=== What to do ===
In how many lines of the entries below does "processing" appear? Give only the number.

=== Exercise data ===
=== Begin Enclosure ===

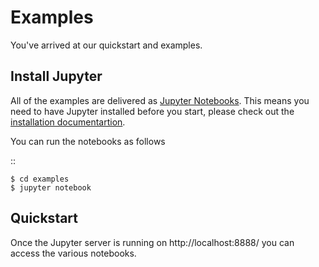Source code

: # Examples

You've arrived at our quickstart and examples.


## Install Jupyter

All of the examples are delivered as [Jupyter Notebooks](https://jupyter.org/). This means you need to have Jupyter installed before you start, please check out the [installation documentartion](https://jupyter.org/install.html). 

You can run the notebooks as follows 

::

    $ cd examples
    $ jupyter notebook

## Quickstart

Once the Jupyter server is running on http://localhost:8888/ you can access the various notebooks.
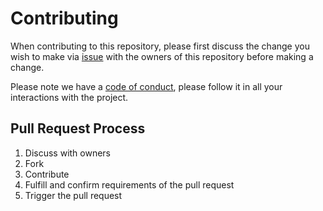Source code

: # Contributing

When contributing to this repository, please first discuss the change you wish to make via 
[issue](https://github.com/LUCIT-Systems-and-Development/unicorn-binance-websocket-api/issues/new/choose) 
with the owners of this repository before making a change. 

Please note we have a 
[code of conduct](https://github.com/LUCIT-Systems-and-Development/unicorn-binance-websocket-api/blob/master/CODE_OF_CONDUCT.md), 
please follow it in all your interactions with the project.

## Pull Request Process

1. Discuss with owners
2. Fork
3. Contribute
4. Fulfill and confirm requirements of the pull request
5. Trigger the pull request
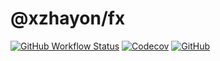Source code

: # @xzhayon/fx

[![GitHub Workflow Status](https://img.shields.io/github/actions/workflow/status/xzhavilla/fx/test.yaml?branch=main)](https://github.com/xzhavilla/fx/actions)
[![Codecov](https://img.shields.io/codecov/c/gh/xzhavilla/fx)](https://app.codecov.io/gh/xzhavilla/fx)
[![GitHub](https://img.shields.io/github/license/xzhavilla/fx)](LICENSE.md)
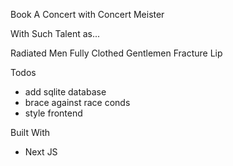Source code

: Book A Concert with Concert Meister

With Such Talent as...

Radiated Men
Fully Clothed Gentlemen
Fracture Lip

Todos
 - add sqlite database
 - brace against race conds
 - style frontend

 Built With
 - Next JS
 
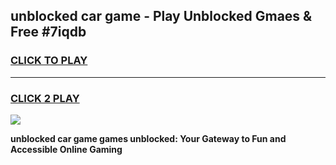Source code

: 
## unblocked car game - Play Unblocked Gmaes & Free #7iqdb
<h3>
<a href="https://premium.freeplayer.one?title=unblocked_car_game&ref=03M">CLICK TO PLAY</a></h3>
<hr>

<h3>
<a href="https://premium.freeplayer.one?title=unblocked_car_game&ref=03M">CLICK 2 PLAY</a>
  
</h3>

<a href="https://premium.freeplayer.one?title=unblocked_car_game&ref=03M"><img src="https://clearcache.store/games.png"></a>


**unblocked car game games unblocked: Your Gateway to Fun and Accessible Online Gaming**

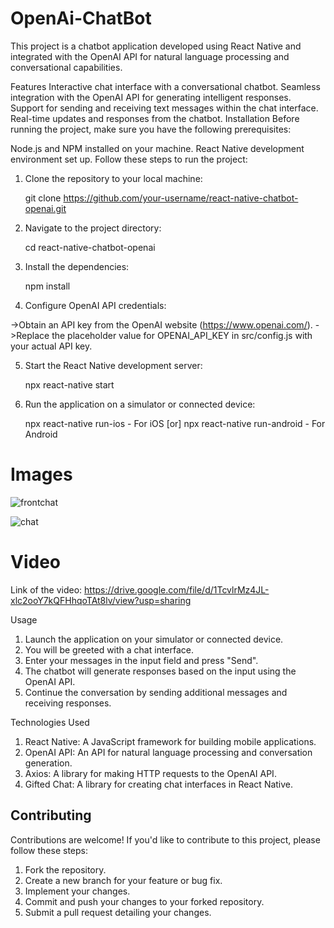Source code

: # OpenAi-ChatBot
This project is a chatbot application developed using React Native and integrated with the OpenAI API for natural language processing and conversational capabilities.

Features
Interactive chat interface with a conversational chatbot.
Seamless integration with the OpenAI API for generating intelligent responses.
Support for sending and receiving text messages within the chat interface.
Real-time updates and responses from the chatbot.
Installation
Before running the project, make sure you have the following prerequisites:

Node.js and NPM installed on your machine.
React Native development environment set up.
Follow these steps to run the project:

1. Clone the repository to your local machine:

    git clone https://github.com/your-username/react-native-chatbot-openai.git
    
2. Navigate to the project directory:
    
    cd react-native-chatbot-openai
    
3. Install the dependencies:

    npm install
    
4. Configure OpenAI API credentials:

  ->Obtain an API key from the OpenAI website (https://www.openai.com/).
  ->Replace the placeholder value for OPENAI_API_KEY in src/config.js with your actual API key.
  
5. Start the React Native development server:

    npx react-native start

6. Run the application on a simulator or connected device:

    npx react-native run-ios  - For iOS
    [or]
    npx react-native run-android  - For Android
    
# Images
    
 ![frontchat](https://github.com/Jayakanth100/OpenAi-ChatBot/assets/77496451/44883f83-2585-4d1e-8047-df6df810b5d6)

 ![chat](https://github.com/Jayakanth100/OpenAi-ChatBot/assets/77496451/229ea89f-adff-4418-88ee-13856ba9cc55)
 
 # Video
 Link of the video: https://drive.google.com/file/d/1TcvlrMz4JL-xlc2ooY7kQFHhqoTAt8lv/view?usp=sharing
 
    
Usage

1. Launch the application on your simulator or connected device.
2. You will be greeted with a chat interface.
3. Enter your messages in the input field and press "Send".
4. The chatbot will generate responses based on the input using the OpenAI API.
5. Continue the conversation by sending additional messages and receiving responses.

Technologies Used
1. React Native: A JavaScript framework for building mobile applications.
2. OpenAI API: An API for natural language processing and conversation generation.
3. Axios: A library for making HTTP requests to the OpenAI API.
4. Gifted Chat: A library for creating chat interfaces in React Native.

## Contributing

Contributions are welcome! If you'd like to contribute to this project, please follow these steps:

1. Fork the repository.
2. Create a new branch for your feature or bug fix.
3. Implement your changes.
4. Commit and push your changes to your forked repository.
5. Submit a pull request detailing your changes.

=== End Enclosure ===

=== Response for this exercise ===
2